Dienstag, 7. März 2017

Angekommen?

Seit Jahren habe ich diesen in unregelmäßigen Abständen wiederkehrenden Albtraum:
Ich muss mein Abitur noch einmal machen ... mit dem Kenntnisstand von jetzt!

Ich bin auch so alt wie jeweils jetzt.
Ich haste durch die Gänge meiner alten Schule, die im Traum nicht immer so aussieht wie in der Realität.
Ich werde angestarrt, da ich deutlich älter bin als alle anderen Abiturienten und niemand mich kennt. Nur die Lehrer sind die alten.
Ich suche den Prüfungsraum, während ich gleichzeitig verzweifelt in meinem Hirn nach Restwissen zu Biologie Leistungskurs und Geschichtsdaten der französichen Revolution krame.
Ich weiß bereits im Traum, dass ich träume, kann mich aber nicht befreien von der Panik, dass ich die Prüfungen machen muss, wenn ich nicht vorher aufwache ...

Wenn ich dann tatsächlich aufwache und feststelle, dass alles im grünen Bereich ist, dass ich mein Abi in der Tasche habe und dass mich in absehbarer Zeit niemand fragen wird, was der Unterschied zwischen Mitose und Meiose ist oder in welchem Jahr Maximilien Marie Isidore de Robespierre hingerichtet wurde, überfällt mich eine schlagartige und kaum in Worte zu fassende Erleichterung.

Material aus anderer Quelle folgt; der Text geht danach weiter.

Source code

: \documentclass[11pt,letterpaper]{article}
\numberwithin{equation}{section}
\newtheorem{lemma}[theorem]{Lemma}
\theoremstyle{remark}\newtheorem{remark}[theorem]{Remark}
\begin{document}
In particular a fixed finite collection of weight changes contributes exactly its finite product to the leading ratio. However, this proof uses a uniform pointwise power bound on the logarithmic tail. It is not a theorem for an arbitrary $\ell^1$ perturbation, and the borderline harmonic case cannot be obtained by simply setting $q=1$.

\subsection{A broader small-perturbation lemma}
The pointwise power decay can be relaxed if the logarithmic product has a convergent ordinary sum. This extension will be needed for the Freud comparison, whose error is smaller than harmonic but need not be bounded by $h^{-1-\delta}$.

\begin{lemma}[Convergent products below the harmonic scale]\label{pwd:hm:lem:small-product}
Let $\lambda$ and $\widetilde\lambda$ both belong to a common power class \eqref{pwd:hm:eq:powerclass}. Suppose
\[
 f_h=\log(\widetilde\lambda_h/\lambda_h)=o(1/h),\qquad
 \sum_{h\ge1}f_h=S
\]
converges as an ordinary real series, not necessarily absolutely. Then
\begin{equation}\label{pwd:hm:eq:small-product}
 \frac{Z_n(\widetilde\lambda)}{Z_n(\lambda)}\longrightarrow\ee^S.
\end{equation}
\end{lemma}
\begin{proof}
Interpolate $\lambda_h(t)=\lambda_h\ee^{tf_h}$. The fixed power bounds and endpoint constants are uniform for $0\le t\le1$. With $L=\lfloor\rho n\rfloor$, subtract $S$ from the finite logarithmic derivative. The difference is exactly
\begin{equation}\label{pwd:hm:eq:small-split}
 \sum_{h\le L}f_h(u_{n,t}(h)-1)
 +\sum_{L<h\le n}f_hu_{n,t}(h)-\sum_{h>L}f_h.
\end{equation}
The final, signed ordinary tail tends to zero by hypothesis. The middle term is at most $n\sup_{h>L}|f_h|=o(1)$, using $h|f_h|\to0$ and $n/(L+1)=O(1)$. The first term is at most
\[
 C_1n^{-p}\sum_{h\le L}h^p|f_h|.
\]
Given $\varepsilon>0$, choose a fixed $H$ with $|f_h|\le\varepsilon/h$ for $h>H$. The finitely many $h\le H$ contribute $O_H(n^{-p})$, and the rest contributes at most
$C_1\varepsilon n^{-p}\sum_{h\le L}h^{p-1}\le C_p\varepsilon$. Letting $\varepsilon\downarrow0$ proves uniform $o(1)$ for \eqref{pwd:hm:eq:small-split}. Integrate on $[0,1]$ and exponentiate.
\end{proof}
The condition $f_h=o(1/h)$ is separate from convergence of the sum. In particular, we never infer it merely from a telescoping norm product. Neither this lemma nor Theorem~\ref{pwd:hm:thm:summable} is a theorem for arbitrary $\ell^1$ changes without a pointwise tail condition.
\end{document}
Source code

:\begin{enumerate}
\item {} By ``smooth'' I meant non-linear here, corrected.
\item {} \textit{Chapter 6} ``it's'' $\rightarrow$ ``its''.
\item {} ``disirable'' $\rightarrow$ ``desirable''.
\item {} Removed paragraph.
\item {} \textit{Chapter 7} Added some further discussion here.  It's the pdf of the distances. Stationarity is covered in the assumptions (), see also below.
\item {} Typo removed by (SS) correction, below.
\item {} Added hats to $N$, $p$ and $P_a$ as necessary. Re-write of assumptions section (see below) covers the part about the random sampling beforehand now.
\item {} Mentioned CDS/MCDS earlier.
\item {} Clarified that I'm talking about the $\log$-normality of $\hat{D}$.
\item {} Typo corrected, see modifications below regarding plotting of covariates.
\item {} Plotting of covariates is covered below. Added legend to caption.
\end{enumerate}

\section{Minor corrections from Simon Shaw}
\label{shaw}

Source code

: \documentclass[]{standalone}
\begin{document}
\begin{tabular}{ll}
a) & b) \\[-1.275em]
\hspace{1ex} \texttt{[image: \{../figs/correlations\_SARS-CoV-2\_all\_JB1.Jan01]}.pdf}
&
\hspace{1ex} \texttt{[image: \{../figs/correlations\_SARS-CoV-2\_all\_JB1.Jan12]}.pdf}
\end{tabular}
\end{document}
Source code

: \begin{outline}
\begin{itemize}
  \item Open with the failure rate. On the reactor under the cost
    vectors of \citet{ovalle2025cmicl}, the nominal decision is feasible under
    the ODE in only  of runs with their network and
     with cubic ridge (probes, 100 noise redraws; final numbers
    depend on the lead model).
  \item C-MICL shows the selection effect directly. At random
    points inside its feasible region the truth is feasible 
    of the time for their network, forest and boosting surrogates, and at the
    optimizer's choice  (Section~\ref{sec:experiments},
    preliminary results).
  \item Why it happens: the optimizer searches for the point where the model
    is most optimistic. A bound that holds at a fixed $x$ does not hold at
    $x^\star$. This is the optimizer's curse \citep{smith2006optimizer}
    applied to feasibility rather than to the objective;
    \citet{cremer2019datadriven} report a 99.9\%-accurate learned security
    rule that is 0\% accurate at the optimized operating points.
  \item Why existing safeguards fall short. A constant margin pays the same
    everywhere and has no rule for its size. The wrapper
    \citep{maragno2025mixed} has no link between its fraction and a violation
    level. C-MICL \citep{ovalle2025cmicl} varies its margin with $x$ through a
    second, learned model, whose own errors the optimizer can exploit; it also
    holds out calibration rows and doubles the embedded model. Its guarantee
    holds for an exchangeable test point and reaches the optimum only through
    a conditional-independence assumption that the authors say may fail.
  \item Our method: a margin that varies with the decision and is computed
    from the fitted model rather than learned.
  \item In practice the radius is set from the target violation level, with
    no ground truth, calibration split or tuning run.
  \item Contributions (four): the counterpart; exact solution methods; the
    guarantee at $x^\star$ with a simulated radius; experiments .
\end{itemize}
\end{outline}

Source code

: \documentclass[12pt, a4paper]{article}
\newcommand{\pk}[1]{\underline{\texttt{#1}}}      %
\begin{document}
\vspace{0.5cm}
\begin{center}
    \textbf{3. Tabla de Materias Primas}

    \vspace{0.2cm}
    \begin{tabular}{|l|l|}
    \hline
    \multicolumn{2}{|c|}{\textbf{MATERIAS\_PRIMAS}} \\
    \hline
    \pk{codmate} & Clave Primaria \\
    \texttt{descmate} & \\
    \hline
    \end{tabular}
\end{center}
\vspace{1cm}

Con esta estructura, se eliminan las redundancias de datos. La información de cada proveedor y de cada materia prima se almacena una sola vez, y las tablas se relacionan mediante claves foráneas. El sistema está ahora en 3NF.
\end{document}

Kürzlich nun hatte ich wieder diesen Traum. Der Ablauf war der der gleiche wie immer. Bis zu dem Zeitpunkt, wo ich tatsächlich im Prüfungsraum saß und die Arbeitsunterlagen verteilt wurden. Bis hierher hatte ich noch nie geträumt.
Ich wartete mit einer Art fatalistischer Gemütsruhe auf die Freigabe zum Prüfungsbeginn, ich konnte es ja nun sowieso nicht mehr ändern.
Doch gerade, als ich mit dem Lesen der Aufgabenstellung beginnen wollte, kam eine Aufsichtsperson zu mir und flüsterte mir - mit beruhigend auf meine Schulter gelegter Hand - ins Ohr, dass man meine Unterlagen von damals gefunden habe und dass alles in Ordnung sei. Ich habe das Abitur bereits bestanden, müsse es also demnach nicht noch einmal machen und könne gehen ...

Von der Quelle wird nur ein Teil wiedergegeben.